Various SAK-based multifunctional recombinant proteins were constructed and expressed in different expression system in earlier studies to reduce the reocclusion and bleeding complications. Fusion proteins SAK-RGD-K2-Hir and SAK-RGD-K2-Hirul were constructed and produced in different eukaryotic expression host, Schizosaccharomyces pombe [17] and Pichia pastoris [18], respectively. Furthermore, a SAK variant (SAK-HV) with 12 amino acids thrombin-binding domain from hirudin was also constructed and expressed in E. coli BL21 (DE3) [19]. Two SAK variants, THR-100 and THR-174, are being developed at ThromboGenics NV [20] for the treatment of myocardial infarction for which phase III clinical trials are being conducted in India and Middle East, Africa, and other countries, respectively. The preclinical studies of these new SAK variants suggest that the novel osmotically produced multifunctional SRH protein developed in our study could be the potential candidate for such development and available in an affordable price with minimum secondary complications.

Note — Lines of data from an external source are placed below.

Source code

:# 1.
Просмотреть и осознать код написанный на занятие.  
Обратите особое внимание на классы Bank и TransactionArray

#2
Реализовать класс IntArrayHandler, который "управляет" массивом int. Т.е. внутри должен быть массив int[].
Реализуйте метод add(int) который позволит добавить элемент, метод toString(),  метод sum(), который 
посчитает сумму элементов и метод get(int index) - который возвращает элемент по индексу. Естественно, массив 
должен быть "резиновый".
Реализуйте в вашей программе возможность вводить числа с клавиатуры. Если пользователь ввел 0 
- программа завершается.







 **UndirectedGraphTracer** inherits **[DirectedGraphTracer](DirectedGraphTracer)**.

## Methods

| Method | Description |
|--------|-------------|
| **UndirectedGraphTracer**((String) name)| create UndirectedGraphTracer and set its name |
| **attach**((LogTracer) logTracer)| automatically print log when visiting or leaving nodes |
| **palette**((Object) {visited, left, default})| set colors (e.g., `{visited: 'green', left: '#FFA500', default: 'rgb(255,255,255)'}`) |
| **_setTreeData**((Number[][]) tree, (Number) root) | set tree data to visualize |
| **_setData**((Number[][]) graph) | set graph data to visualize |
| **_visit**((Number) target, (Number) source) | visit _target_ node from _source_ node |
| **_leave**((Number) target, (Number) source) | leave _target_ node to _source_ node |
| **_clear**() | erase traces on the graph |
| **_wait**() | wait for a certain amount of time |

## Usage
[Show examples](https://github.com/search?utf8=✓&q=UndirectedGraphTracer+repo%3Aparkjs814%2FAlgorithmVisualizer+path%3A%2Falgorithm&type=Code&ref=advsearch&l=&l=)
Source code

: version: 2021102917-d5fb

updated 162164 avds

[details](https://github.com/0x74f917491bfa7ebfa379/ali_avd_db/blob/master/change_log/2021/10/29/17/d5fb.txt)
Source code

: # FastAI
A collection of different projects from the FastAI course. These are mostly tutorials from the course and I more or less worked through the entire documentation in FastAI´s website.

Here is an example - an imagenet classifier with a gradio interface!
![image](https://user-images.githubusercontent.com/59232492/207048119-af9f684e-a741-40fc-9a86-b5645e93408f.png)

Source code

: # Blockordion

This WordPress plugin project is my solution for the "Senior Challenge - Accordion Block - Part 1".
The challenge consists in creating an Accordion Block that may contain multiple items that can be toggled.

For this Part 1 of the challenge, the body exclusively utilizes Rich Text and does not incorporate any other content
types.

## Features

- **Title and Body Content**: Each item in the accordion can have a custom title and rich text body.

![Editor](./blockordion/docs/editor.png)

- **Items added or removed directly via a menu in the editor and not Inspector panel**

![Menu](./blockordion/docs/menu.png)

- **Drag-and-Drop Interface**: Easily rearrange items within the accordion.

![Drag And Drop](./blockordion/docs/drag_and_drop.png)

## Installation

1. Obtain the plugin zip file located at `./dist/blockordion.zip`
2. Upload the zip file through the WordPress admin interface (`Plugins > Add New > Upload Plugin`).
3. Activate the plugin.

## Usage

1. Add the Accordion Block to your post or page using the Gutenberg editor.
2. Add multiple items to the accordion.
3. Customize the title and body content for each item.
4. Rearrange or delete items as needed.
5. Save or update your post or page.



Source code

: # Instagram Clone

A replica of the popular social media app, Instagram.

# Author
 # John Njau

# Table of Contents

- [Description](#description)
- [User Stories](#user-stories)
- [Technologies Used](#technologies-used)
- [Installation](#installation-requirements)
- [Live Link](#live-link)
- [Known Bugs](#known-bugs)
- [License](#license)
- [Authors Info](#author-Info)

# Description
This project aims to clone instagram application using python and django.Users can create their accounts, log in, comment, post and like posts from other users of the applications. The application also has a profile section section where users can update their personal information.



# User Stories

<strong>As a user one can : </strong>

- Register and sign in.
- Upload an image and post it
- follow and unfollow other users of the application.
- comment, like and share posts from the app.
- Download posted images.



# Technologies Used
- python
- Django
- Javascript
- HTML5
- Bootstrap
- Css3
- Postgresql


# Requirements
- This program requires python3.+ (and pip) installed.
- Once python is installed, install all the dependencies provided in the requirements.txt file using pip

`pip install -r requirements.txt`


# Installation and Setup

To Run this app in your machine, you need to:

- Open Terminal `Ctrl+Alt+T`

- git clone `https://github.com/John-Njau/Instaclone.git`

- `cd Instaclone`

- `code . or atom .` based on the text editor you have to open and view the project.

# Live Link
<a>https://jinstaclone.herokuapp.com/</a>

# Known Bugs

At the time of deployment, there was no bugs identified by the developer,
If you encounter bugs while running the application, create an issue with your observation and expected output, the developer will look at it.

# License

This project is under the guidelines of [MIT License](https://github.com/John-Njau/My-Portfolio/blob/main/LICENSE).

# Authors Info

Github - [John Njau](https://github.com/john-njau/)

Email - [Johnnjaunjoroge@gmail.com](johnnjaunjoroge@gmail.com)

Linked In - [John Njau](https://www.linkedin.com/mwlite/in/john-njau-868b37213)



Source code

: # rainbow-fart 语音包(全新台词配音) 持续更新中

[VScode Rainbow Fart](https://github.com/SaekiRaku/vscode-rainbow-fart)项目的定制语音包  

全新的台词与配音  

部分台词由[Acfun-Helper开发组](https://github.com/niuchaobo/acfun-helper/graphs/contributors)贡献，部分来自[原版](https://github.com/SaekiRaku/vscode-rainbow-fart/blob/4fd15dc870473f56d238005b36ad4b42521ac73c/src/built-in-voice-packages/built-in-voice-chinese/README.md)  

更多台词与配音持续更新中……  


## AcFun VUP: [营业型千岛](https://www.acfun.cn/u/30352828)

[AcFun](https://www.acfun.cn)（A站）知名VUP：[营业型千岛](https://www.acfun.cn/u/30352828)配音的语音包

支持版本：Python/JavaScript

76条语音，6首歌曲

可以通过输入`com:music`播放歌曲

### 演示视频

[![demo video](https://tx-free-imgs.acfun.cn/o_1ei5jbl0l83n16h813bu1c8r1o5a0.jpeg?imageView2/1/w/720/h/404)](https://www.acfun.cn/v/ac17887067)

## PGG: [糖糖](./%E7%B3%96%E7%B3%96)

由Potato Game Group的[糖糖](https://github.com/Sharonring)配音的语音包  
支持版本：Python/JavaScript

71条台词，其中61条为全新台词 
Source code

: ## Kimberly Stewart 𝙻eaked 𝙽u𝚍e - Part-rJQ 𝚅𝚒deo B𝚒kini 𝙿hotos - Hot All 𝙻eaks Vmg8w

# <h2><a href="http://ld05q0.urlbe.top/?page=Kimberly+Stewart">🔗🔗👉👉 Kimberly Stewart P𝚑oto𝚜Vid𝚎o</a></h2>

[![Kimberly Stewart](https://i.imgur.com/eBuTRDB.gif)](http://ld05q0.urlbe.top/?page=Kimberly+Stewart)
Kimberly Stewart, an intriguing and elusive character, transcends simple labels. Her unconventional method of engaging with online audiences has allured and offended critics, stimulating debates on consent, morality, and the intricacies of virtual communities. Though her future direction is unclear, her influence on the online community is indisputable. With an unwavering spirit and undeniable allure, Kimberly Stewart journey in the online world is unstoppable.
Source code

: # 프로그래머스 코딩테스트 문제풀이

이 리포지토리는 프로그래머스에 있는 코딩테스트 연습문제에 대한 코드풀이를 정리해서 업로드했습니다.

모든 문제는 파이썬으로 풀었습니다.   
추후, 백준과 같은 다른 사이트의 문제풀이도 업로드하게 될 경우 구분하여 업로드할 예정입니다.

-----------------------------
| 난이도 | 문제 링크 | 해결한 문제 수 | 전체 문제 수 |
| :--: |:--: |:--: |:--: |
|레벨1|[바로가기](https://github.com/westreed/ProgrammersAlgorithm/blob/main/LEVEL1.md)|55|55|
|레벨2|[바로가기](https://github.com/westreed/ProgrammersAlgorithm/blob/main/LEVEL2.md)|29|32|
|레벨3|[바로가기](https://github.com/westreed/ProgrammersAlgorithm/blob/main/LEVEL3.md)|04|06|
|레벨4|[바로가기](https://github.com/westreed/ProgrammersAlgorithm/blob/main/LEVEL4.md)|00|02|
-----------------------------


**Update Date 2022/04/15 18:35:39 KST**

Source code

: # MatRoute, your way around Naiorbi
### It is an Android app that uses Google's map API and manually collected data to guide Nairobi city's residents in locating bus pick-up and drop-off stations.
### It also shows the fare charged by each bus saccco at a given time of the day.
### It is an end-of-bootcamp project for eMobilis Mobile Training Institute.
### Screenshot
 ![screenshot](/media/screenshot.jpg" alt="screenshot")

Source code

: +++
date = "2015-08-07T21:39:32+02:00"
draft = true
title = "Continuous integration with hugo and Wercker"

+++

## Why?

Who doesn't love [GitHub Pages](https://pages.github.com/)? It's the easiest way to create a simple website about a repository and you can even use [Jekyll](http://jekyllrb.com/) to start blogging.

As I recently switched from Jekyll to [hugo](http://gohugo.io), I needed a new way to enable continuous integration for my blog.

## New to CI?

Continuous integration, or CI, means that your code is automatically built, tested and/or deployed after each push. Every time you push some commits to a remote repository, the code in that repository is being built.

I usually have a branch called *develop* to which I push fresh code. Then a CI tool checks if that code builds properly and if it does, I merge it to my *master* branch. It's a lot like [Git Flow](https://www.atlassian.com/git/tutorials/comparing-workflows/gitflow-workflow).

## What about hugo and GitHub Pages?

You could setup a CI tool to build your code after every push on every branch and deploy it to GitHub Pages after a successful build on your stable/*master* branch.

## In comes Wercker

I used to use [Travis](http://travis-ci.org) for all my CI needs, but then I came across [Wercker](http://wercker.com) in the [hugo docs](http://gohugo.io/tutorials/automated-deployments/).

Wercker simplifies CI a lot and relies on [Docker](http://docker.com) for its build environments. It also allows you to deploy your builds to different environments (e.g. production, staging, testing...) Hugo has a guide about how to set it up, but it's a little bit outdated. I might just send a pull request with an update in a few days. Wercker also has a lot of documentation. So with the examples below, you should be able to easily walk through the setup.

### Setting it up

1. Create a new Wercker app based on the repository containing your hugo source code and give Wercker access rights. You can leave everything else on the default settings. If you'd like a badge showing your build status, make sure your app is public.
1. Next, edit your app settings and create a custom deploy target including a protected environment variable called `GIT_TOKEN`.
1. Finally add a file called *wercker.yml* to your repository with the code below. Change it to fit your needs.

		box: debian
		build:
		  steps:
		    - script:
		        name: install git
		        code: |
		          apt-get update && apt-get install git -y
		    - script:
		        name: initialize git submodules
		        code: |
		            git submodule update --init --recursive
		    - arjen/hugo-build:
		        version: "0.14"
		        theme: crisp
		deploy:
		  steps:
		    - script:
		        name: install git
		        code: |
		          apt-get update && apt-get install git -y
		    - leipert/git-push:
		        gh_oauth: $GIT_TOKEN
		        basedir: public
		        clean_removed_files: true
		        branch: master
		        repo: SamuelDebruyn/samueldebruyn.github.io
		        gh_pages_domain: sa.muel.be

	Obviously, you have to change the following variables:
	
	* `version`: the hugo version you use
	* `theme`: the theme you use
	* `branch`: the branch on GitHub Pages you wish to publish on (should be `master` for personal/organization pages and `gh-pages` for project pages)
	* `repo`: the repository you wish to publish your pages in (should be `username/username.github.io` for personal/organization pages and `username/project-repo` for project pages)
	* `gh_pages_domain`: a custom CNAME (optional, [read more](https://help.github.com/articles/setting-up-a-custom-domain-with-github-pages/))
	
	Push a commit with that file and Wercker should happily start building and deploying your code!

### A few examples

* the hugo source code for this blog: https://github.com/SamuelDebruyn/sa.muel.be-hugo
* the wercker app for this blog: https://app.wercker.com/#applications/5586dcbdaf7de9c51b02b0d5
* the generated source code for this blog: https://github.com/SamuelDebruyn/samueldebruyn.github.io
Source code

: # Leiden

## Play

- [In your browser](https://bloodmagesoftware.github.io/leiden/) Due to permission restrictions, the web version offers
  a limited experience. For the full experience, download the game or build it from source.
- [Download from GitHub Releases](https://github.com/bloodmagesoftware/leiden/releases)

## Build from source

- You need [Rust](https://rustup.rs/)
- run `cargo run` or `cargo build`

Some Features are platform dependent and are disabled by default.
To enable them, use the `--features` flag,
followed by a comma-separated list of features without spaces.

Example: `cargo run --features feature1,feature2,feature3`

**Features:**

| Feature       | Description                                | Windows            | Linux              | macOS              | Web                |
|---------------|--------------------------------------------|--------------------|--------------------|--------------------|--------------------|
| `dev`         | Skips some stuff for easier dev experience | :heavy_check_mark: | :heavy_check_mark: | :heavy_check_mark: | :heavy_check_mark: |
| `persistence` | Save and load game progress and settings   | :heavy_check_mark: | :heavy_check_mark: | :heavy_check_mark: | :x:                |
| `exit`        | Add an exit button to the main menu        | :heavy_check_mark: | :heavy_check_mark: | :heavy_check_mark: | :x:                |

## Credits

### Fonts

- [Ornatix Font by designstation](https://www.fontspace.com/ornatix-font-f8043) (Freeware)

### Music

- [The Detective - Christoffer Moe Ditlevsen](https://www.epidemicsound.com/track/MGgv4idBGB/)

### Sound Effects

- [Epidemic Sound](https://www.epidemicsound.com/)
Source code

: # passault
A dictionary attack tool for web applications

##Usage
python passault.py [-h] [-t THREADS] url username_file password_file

The present study was aimed to construct and express the multifunctional staphylokinase variant SRH in the osmotically inducible E. coli GJ1158. The biological activity of the fusion protein for its antiplatelet activity and antithrombin activity was further analyzed and compared with that of r-SAK in vitro.

2. Materials and Methods

2.1. Reagents

All the chemicals used in the reagents, buffers, and the preparation of media were of analytical grade and were purchased from Himedia (Mumbai, India). The restriction enzymes and the rapid ligation kit were obtained from Promega (Madison, USA) and Fermentas, Thermo Fisher Scientific Inc., Waltham, USA, respectively. PCR master mix was supplied by New England Biolabs (Schwalbach, Germany). Primers were synthesized by Sigma-Aldrich (St. Louis, MO, USA). The human plasminogen, human plasmin, human fibrinogen, fibrin, and human thrombin were also supplied by Sigma-Aldrich. The synthetic chromogenic substrates, Spectrozyme TH, and Spectrozyme PL were supplied by American Diagnostic Inc., USA. Streptokinase was purchased from Cadila Pharmaceuticals, India. Adenosine diphosphate (ADP) for the platelet aggregation assay was supplied by Chronolog Corp. (Havertown, USA). The plasmid purification kit, PCR clean up kit, DNA gel extraction kit, and Ni-NTA column were purchased from Qiagen (Hilden, Germany). E. coli DH5α (MTCC 1652) obtained from IMTECH Chandigarh was used as maintenance host for the propagation of plasmid while E. coli GJ1158 (Bangalore Genei, Bangalore, India) was used as expression host. Plasmid cloning vector pRSET-A was procured from Invitrogen, Carlsbad, CA, USA.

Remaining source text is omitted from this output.